▶ GOAL OF THE EXERCISE:
Restate the lines exactly, starting at the line that contains "and Panel Descriptions</span></span>" and finishing with the final line of the records.

★ ★ ★ ★ ★

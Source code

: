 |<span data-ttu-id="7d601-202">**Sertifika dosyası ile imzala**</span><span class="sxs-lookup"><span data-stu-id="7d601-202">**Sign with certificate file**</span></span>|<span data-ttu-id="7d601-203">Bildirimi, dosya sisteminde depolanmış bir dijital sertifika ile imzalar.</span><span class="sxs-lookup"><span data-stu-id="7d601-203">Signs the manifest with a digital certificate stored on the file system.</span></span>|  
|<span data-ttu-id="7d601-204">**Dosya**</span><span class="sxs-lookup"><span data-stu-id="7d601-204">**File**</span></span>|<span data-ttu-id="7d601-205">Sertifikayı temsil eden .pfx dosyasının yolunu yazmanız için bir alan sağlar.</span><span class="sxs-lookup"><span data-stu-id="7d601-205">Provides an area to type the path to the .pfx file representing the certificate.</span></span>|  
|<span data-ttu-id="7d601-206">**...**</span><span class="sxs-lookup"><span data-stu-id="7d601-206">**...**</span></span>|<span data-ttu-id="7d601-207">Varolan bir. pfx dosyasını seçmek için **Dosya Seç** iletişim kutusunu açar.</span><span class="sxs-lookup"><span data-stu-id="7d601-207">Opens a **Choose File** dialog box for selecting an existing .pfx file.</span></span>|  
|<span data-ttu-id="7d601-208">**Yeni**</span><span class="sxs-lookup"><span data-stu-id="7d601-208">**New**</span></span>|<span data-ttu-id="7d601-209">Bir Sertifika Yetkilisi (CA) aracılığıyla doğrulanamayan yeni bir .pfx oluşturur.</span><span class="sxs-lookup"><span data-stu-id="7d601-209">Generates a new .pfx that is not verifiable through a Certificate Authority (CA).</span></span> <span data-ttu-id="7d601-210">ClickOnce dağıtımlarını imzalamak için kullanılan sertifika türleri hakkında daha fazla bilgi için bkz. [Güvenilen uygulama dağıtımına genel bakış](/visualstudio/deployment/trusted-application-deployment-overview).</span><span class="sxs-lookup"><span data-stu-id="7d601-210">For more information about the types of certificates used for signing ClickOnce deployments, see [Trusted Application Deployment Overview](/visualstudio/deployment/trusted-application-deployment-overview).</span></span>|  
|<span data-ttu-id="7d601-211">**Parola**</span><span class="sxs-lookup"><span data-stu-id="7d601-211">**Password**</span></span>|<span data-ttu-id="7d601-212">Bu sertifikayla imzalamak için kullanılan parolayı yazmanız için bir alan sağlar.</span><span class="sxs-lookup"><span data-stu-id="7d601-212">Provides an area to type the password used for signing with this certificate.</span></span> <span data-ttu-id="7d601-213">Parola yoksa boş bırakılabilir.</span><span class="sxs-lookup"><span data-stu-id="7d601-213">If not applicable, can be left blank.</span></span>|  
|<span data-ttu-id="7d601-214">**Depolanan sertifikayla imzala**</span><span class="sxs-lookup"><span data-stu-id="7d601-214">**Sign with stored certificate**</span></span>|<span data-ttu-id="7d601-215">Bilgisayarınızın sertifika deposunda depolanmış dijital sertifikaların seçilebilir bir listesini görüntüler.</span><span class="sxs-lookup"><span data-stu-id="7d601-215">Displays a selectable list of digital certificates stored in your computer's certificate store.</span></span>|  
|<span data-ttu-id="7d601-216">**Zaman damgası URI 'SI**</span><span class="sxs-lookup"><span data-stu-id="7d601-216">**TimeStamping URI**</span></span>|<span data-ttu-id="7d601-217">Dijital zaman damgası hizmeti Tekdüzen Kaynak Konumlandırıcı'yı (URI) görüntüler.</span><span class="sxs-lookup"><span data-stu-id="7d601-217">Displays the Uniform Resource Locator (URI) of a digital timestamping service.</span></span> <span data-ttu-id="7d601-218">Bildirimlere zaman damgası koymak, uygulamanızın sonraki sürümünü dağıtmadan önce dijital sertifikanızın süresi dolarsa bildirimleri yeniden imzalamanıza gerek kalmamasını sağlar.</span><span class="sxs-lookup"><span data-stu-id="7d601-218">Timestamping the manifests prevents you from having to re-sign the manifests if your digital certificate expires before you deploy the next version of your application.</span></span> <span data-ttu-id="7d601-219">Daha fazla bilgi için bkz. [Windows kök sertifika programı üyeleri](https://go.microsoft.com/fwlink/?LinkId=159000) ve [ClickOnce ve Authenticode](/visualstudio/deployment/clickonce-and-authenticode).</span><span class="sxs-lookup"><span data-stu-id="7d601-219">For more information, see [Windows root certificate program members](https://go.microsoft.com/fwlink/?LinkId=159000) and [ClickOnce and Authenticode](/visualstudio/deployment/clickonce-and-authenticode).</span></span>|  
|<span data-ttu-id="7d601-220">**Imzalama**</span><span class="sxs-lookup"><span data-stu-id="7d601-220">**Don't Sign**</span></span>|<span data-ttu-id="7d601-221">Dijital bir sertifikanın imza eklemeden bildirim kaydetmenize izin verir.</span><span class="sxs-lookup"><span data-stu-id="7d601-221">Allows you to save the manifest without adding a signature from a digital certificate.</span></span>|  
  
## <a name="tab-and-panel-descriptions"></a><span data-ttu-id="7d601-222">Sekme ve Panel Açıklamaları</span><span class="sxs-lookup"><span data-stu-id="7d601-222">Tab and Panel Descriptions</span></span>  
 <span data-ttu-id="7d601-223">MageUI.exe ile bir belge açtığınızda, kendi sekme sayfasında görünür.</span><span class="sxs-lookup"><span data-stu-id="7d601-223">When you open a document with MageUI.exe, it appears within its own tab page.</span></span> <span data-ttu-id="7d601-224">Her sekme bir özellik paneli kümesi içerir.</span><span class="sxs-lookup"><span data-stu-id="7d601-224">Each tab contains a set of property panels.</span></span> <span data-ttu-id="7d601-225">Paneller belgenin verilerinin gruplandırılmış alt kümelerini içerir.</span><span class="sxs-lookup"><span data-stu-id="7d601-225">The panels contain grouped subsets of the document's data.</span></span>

★ ★ ★ ★ ★

▶ YOUR SOLUTION:
## <a name="tab-and-panel-descriptions"></a><span data-ttu-id="7d601-222">Sekme ve Panel Açıklamaları</span><span class="sxs-lookup"><span data-stu-id="7d601-222">Tab and Panel Descriptions</span></span>  
 <span data-ttu-id="7d601-223">MageUI.exe ile bir belge açtığınızda, kendi sekme sayfasında görünür.</span><span class="sxs-lookup"><span data-stu-id="7d601-223">When you open a document with MageUI.exe, it appears within its own tab page.</span></span> <span data-ttu-id="7d601-224">Her sekme bir özellik paneli kümesi içerir.</span><span class="sxs-lookup"><span data-stu-id="7d601-224">Each tab contains a set of property panels.</span></span> <span data-ttu-id="7d601-225">Paneller belgenin verilerinin gruplandırılmış alt kümelerini içerir.</span><span class="sxs-lookup"><span data-stu-id="7d601-225">The panels contain grouped subsets of the document's data.</span></span>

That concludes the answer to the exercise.